Problem:
Make a tally of the lines in the records that include the string "maxVersion", and give only that number.

---------- Raw data

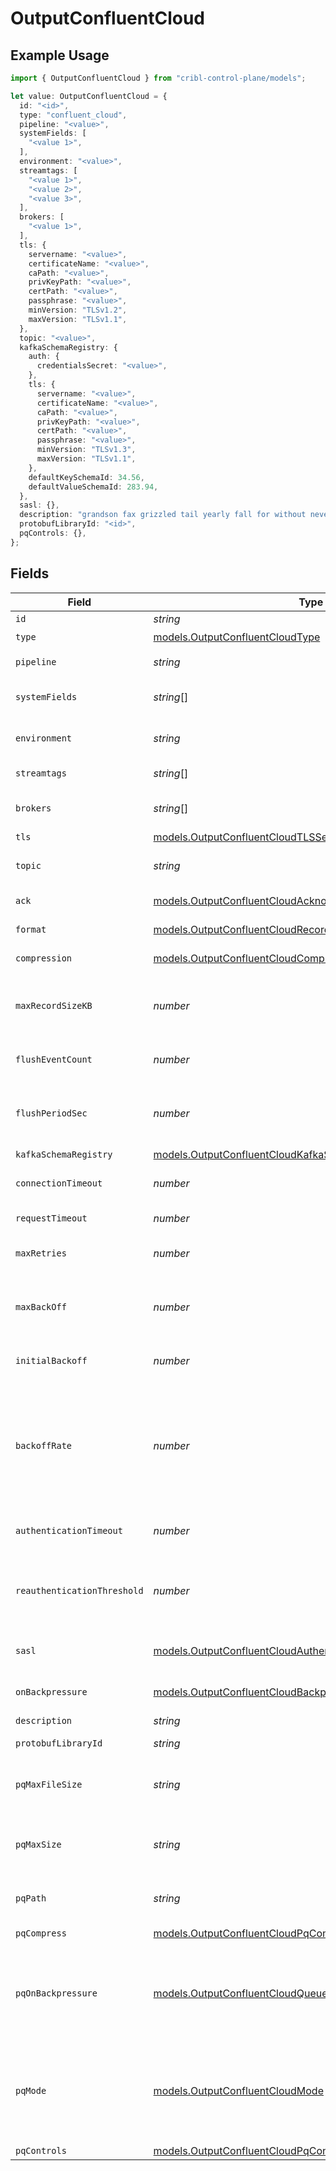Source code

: # OutputConfluentCloud

## Example Usage

```typescript
import { OutputConfluentCloud } from "cribl-control-plane/models";

let value: OutputConfluentCloud = {
  id: "<id>",
  type: "confluent_cloud",
  pipeline: "<value>",
  systemFields: [
    "<value 1>",
  ],
  environment: "<value>",
  streamtags: [
    "<value 1>",
    "<value 2>",
    "<value 3>",
  ],
  brokers: [
    "<value 1>",
  ],
  tls: {
    servername: "<value>",
    certificateName: "<value>",
    caPath: "<value>",
    privKeyPath: "<value>",
    certPath: "<value>",
    passphrase: "<value>",
    minVersion: "TLSv1.2",
    maxVersion: "TLSv1.1",
  },
  topic: "<value>",
  kafkaSchemaRegistry: {
    auth: {
      credentialsSecret: "<value>",
    },
    tls: {
      servername: "<value>",
      certificateName: "<value>",
      caPath: "<value>",
      privKeyPath: "<value>",
      certPath: "<value>",
      passphrase: "<value>",
      minVersion: "TLSv1.3",
      maxVersion: "TLSv1.1",
    },
    defaultKeySchemaId: 34.56,
    defaultValueSchemaId: 283.94,
  },
  sasl: {},
  description: "grandson fax grizzled tail yearly fall for without never if",
  protobufLibraryId: "<id>",
  pqControls: {},
};
```

## Fields

| Field                                                                                                                                                                                                                                                                                                                                                          | Type                                                                                                                                                                                                                                                                                                                                                           | Required                                                                                                                                                                                                                                                                                                                                                       | Description                                                                                                                                                                                                                                                                                                                                                    |
| -------------------------------------------------------------------------------------------------------------------------------------------------------------------------------------------------------------------------------------------------------------------------------------------------------------------------------------------------------------- | -------------------------------------------------------------------------------------------------------------------------------------------------------------------------------------------------------------------------------------------------------------------------------------------------------------------------------------------------------------- | -------------------------------------------------------------------------------------------------------------------------------------------------------------------------------------------------------------------------------------------------------------------------------------------------------------------------------------------------------------- | -------------------------------------------------------------------------------------------------------------------------------------------------------------------------------------------------------------------------------------------------------------------------------------------------------------------------------------------------------------- |
| `id`                                                                                                                                                                                                                                                                                                                                                           | *string*                                                                                                                                                                                                                                                                                                                                                       | :heavy_minus_sign:                                                                                                                                                                                                                                                                                                                                             | Unique ID for this output                                                                                                                                                                                                                                                                                                                                      |
| `type`                                                                                                                                                                                                                                                                                                                                                         | [models.OutputConfluentCloudType](../models/outputconfluentcloudtype.md)                                                                                                                                                                                                                                                                                       | :heavy_check_mark:                                                                                                                                                                                                                                                                                                                                             | N/A                                                                                                                                                                                                                                                                                                                                                            |
| `pipeline`                                                                                                                                                                                                                                                                                                                                                     | *string*                                                                                                                                                                                                                                                                                                                                                       | :heavy_minus_sign:                                                                                                                                                                                                                                                                                                                                             | Pipeline to process data before sending out to this output                                                                                                                                                                                                                                                                                                     |
| `systemFields`                                                                                                                                                                                                                                                                                                                                                 | *string*[]                                                                                                                                                                                                                                                                                                                                                     | :heavy_minus_sign:                                                                                                                                                                                                                                                                                                                                             | Fields to automatically add to events, such as cribl_pipe. Supports wildcards.                                                                                                                                                                                                                                                                                 |
| `environment`                                                                                                                                                                                                                                                                                                                                                  | *string*                                                                                                                                                                                                                                                                                                                                                       | :heavy_minus_sign:                                                                                                                                                                                                                                                                                                                                             | Optionally, enable this config only on a specified Git branch. If empty, will be enabled everywhere.                                                                                                                                                                                                                                                           |
| `streamtags`                                                                                                                                                                                                                                                                                                                                                   | *string*[]                                                                                                                                                                                                                                                                                                                                                     | :heavy_minus_sign:                                                                                                                                                                                                                                                                                                                                             | Tags for filtering and grouping in @{product}                                                                                                                                                                                                                                                                                                                  |
| `brokers`                                                                                                                                                                                                                                                                                                                                                      | *string*[]                                                                                                                                                                                                                                                                                                                                                     | :heavy_check_mark:                                                                                                                                                                                                                                                                                                                                             | List of Confluent Cloud bootstrap servers to use, such as yourAccount.confluent.cloud:9092.                                                                                                                                                                                                                                                                    |
| `tls`                                                                                                                                                                                                                                                                                                                                                          | [models.OutputConfluentCloudTLSSettingsClientSide](../models/outputconfluentcloudtlssettingsclientside.md)                                                                                                                                                                                                                                                     | :heavy_minus_sign:                                                                                                                                                                                                                                                                                                                                             | N/A                                                                                                                                                                                                                                                                                                                                                            |
| `topic`                                                                                                                                                                                                                                                                                                                                                        | *string*                                                                                                                                                                                                                                                                                                                                                       | :heavy_check_mark:                                                                                                                                                                                                                                                                                                                                             | The topic to publish events to. Can be overridden using the __topicOut field.                                                                                                                                                                                                                                                                                  |
| `ack`                                                                                                                                                                                                                                                                                                                                                          | [models.OutputConfluentCloudAcknowledgments](../models/outputconfluentcloudacknowledgments.md)                                                                                                                                                                                                                                                                 | :heavy_minus_sign:                                                                                                                                                                                                                                                                                                                                             | Control the number of required acknowledgments.                                                                                                                                                                                                                                                                                                                |
| `format`                                                                                                                                                                                                                                                                                                                                                       | [models.OutputConfluentCloudRecordDataFormat](../models/outputconfluentcloudrecorddataformat.md)                                                                                                                                                                                                                                                               | :heavy_minus_sign:                                                                                                                                                                                                                                                                                                                                             | Format to use to serialize events before writing to Kafka.                                                                                                                                                                                                                                                                                                     |
| `compression`                                                                                                                                                                                                                                                                                                                                                  | [models.OutputConfluentCloudCompression](../models/outputconfluentcloudcompression.md)                                                                                                                                                                                                                                                                         | :heavy_minus_sign:                                                                                                                                                                                                                                                                                                                                             | Codec to use to compress the data before sending to Kafka                                                                                                                                                                                                                                                                                                      |
| `maxRecordSizeKB`                                                                                                                                                                                                                                                                                                                                              | *number*                                                                                                                                                                                                                                                                                                                                                       | :heavy_minus_sign:                                                                                                                                                                                                                                                                                                                                             | Maximum size of each record batch before compression. The value must not exceed the Kafka brokers' message.max.bytes setting.                                                                                                                                                                                                                                  |
| `flushEventCount`                                                                                                                                                                                                                                                                                                                                              | *number*                                                                                                                                                                                                                                                                                                                                                       | :heavy_minus_sign:                                                                                                                                                                                                                                                                                                                                             | The maximum number of events you want the Destination to allow in a batch before forcing a flush                                                                                                                                                                                                                                                               |
| `flushPeriodSec`                                                                                                                                                                                                                                                                                                                                               | *number*                                                                                                                                                                                                                                                                                                                                                       | :heavy_minus_sign:                                                                                                                                                                                                                                                                                                                                             | The maximum amount of time you want the Destination to wait before forcing a flush. Shorter intervals tend to result in smaller batches being sent.                                                                                                                                                                                                            |
| `kafkaSchemaRegistry`                                                                                                                                                                                                                                                                                                                                          | [models.OutputConfluentCloudKafkaSchemaRegistryAuthentication](../models/outputconfluentcloudkafkaschemaregistryauthentication.md)                                                                                                                                                                                                                             | :heavy_minus_sign:                                                                                                                                                                                                                                                                                                                                             | N/A                                                                                                                                                                                                                                                                                                                                                            |
| `connectionTimeout`                                                                                                                                                                                                                                                                                                                                            | *number*                                                                                                                                                                                                                                                                                                                                                       | :heavy_minus_sign:                                                                                                                                                                                                                                                                                                                                             | Maximum time to wait for a connection to complete successfully                                                                                                                                                                                                                                                                                                 |
| `requestTimeout`                                                                                                                                                                                                                                                                                                                                               | *number*                                                                                                                                                                                                                                                                                                                                                       | :heavy_minus_sign:                                                                                                                                                                                                                                                                                                                                             | Maximum time to wait for Kafka to respond to a request                                                                                                                                                                                                                                                                                                         |
| `maxRetries`                                                                                                                                                                                                                                                                                                                                                   | *number*                                                                                                                                                                                                                                                                                                                                                       | :heavy_minus_sign:                                                                                                                                                                                                                                                                                                                                             | If messages are failing, you can set the maximum number of retries as high as 100 to prevent loss of data                                                                                                                                                                                                                                                      |
| `maxBackOff`                                                                                                                                                                                                                                                                                                                                                   | *number*                                                                                                                                                                                                                                                                                                                                                       | :heavy_minus_sign:                                                                                                                                                                                                                                                                                                                                             | The maximum wait time for a retry, in milliseconds. Default (and minimum) is 30,000 ms (30 seconds); maximum is 180,000 ms (180 seconds).                                                                                                                                                                                                                      |
| `initialBackoff`                                                                                                                                                                                                                                                                                                                                               | *number*                                                                                                                                                                                                                                                                                                                                                       | :heavy_minus_sign:                                                                                                                                                                                                                                                                                                                                             | Initial value used to calculate the retry, in milliseconds. Maximum is 600,000 ms (10 minutes).                                                                                                                                                                                                                                                                |
| `backoffRate`                                                                                                                                                                                                                                                                                                                                                  | *number*                                                                                                                                                                                                                                                                                                                                                       | :heavy_minus_sign:                                                                                                                                                                                                                                                                                                                                             | Set the backoff multiplier (2-20) to control the retry frequency for failed messages. For faster retries, use a lower multiplier. For slower retries with more delay between attempts, use a higher multiplier. The multiplier is used in an exponential backoff formula; see the Kafka [documentation](https://kafka.js.org/docs/retry-detailed) for details. |
| `authenticationTimeout`                                                                                                                                                                                                                                                                                                                                        | *number*                                                                                                                                                                                                                                                                                                                                                       | :heavy_minus_sign:                                                                                                                                                                                                                                                                                                                                             | Maximum time to wait for Kafka to respond to an authentication request                                                                                                                                                                                                                                                                                         |
| `reauthenticationThreshold`                                                                                                                                                                                                                                                                                                                                    | *number*                                                                                                                                                                                                                                                                                                                                                       | :heavy_minus_sign:                                                                                                                                                                                                                                                                                                                                             | Specifies a time window during which @{product} can reauthenticate if needed. Creates the window measuring backward from the moment when credentials are set to expire.                                                                                                                                                                                        |
| `sasl`                                                                                                                                                                                                                                                                                                                                                         | [models.OutputConfluentCloudAuthentication](../models/outputconfluentcloudauthentication.md)                                                                                                                                                                                                                                                                   | :heavy_minus_sign:                                                                                                                                                                                                                                                                                                                                             | Authentication parameters to use when connecting to brokers. Using TLS is highly recommended.                                                                                                                                                                                                                                                                  |
| `onBackpressure`                                                                                                                                                                                                                                                                                                                                               | [models.OutputConfluentCloudBackpressureBehavior](../models/outputconfluentcloudbackpressurebehavior.md)                                                                                                                                                                                                                                                       | :heavy_minus_sign:                                                                                                                                                                                                                                                                                                                                             | How to handle events when all receivers are exerting backpressure                                                                                                                                                                                                                                                                                              |
| `description`                                                                                                                                                                                                                                                                                                                                                  | *string*                                                                                                                                                                                                                                                                                                                                                       | :heavy_minus_sign:                                                                                                                                                                                                                                                                                                                                             | N/A                                                                                                                                                                                                                                                                                                                                                            |
| `protobufLibraryId`                                                                                                                                                                                                                                                                                                                                            | *string*                                                                                                                                                                                                                                                                                                                                                       | :heavy_minus_sign:                                                                                                                                                                                                                                                                                                                                             | Select a set of Protobuf definitions for the events you want to send                                                                                                                                                                                                                                                                                           |
| `pqMaxFileSize`                                                                                                                                                                                                                                                                                                                                                | *string*                                                                                                                                                                                                                                                                                                                                                       | :heavy_minus_sign:                                                                                                                                                                                                                                                                                                                                             | The maximum size to store in each queue file before closing and optionally compressing (KB, MB, etc.)                                                                                                                                                                                                                                                          |
| `pqMaxSize`                                                                                                                                                                                                                                                                                                                                                    | *string*                                                                                                                                                                                                                                                                                                                                                       | :heavy_minus_sign:                                                                                                                                                                                                                                                                                                                                             | The maximum disk space that the queue can consume (as an average per Worker Process) before queueing stops. Enter a numeral with units of KB, MB, etc.                                                                                                                                                                                                         |
| `pqPath`                                                                                                                                                                                                                                                                                                                                                       | *string*                                                                                                                                                                                                                                                                                                                                                       | :heavy_minus_sign:                                                                                                                                                                                                                                                                                                                                             | The location for the persistent queue files. To this field's value, the system will append: /<worker-id>/<output-id>.                                                                                                                                                                                                                                          |
| `pqCompress`                                                                                                                                                                                                                                                                                                                                                   | [models.OutputConfluentCloudPqCompressCompression](../models/outputconfluentcloudpqcompresscompression.md)                                                                                                                                                                                                                                                     | :heavy_minus_sign:                                                                                                                                                                                                                                                                                                                                             | Codec to use to compress the persisted data                                                                                                                                                                                                                                                                                                                    |
| `pqOnBackpressure`                                                                                                                                                                                                                                                                                                                                             | [models.OutputConfluentCloudQueueFullBehavior](../models/outputconfluentcloudqueuefullbehavior.md)                                                                                                                                                                                                                                                             | :heavy_minus_sign:                                                                                                                                                                                                                                                                                                                                             | How to handle events when the queue is exerting backpressure (full capacity or low disk). 'Block' is the same behavior as non-PQ blocking. 'Drop new data' throws away incoming data, while leaving the contents of the PQ unchanged.                                                                                                                          |
| `pqMode`                                                                                                                                                                                                                                                                                                                                                       | [models.OutputConfluentCloudMode](../models/outputconfluentcloudmode.md)                                                                                                                                                                                                                                                                                       | :heavy_minus_sign:                                                                                                                                                                                                                                                                                                                                             | In Error mode, PQ writes events to the filesystem if the Destination is unavailable. In Backpressure mode, PQ writes events to the filesystem when it detects backpressure from the Destination. In Always On mode, PQ always writes events to the filesystem.                                                                                                 |
| `pqControls`                                                                                                                                                                                                                                                                                                                                                   | [models.OutputConfluentCloudPqControls](../models/outputconfluentcloudpqcontrols.md)                                                                                                                                                                                                                                                                           | :heavy_minus_sign:                                                                                                                                                                                                                                                                                                                                             | N/A                                                                                                                                                                                                                                                                                                                                                            |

--------------------

Answer area:
2